== DATA TO PROCESS ==

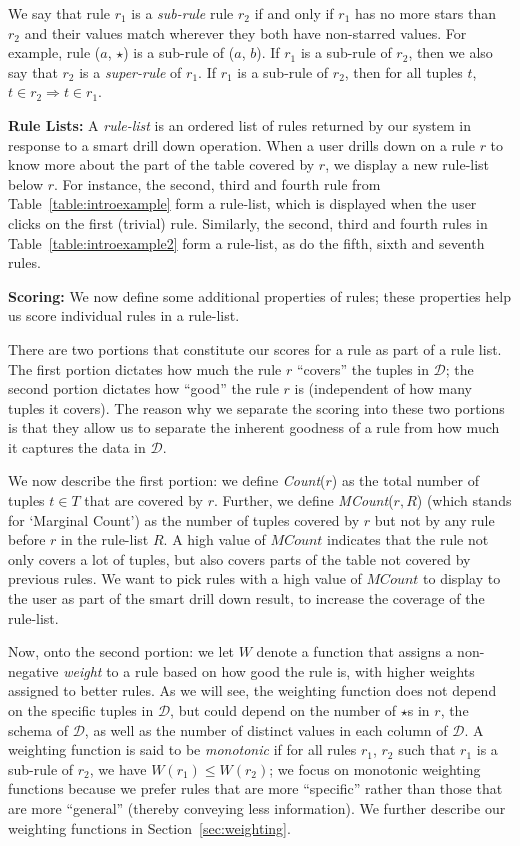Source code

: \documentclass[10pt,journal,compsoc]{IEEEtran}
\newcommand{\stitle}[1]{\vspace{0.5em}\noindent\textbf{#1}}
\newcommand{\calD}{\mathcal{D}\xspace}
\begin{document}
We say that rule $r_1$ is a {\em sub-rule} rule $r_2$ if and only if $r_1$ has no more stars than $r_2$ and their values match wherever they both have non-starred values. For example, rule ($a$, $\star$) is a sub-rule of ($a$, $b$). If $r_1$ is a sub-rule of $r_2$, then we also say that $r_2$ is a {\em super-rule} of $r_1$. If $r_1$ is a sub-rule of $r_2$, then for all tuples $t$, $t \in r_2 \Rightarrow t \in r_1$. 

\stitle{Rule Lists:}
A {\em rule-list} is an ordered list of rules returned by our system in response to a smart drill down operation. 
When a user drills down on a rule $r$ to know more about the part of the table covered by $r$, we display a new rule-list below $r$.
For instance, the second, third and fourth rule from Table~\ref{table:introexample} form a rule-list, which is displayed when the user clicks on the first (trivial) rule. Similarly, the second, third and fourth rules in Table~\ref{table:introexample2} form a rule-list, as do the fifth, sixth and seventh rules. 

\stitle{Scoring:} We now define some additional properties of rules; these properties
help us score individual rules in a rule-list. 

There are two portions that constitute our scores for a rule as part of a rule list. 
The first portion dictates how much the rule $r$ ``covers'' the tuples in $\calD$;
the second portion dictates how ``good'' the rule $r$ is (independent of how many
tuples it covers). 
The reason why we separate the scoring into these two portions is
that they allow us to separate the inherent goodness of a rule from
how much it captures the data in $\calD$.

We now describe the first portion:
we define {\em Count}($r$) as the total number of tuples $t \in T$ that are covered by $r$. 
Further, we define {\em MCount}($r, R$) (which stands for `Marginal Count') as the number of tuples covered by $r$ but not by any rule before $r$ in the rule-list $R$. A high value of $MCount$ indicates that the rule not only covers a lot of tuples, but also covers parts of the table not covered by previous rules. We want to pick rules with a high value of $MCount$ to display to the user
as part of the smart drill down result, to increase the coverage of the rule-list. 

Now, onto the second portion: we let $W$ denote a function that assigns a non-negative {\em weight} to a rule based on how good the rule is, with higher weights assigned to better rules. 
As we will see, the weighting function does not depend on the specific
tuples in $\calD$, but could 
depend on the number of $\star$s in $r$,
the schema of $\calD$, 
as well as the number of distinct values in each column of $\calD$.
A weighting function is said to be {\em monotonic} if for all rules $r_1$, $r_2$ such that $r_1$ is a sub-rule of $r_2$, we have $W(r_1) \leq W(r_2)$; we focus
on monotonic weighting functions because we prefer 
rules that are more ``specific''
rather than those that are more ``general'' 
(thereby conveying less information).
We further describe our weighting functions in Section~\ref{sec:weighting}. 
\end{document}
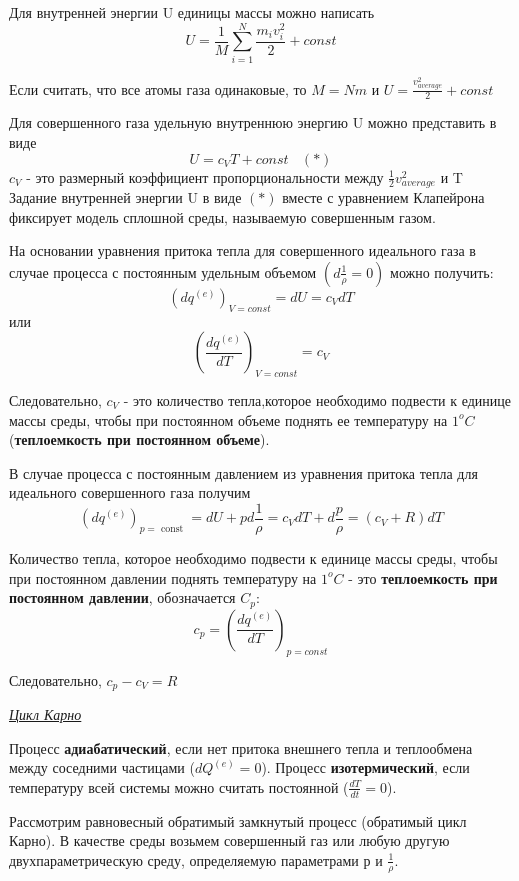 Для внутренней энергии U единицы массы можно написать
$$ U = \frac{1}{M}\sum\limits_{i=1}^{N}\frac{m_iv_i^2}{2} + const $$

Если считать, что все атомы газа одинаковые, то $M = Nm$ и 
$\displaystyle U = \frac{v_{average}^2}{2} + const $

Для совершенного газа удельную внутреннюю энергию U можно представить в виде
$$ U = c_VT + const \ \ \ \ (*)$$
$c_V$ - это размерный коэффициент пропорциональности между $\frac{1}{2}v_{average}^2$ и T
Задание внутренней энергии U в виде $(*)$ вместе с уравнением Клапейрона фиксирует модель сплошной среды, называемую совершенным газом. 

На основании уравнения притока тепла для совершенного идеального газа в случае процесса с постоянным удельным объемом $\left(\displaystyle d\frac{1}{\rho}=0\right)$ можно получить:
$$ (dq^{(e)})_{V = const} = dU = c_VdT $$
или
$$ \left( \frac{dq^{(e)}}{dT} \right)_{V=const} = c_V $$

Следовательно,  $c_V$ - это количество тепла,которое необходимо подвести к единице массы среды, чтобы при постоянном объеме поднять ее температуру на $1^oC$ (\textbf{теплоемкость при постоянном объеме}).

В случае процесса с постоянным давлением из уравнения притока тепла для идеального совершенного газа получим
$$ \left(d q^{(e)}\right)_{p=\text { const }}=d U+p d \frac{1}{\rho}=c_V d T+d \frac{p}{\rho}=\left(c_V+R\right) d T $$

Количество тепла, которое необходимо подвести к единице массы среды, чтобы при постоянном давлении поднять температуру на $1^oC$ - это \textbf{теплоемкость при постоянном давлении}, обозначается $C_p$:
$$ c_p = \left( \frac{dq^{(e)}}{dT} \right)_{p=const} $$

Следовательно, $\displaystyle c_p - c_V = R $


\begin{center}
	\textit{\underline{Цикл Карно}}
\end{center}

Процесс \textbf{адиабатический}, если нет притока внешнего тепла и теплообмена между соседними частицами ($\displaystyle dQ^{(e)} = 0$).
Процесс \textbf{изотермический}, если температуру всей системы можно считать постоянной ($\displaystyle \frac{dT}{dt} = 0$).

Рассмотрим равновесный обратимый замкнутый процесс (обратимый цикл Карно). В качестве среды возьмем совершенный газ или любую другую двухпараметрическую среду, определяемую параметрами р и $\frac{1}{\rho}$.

===

• [EXERCISE GOAL]: Find each line in the listing above that contains "from", and copy that line.

• [EXERCISE SOLUTION]:
For instance, the second, third and fourth rule from Table~\ref{table:introexample} form a rule-list, which is displayed when the user clicks on the first (trivial) rule. Similarly, the second, third and fourth rules in Table~\ref{table:introexample2} form a rule-list, as do the fifth, sixth and seventh rules. 
that they allow us to separate the inherent goodness of a rule from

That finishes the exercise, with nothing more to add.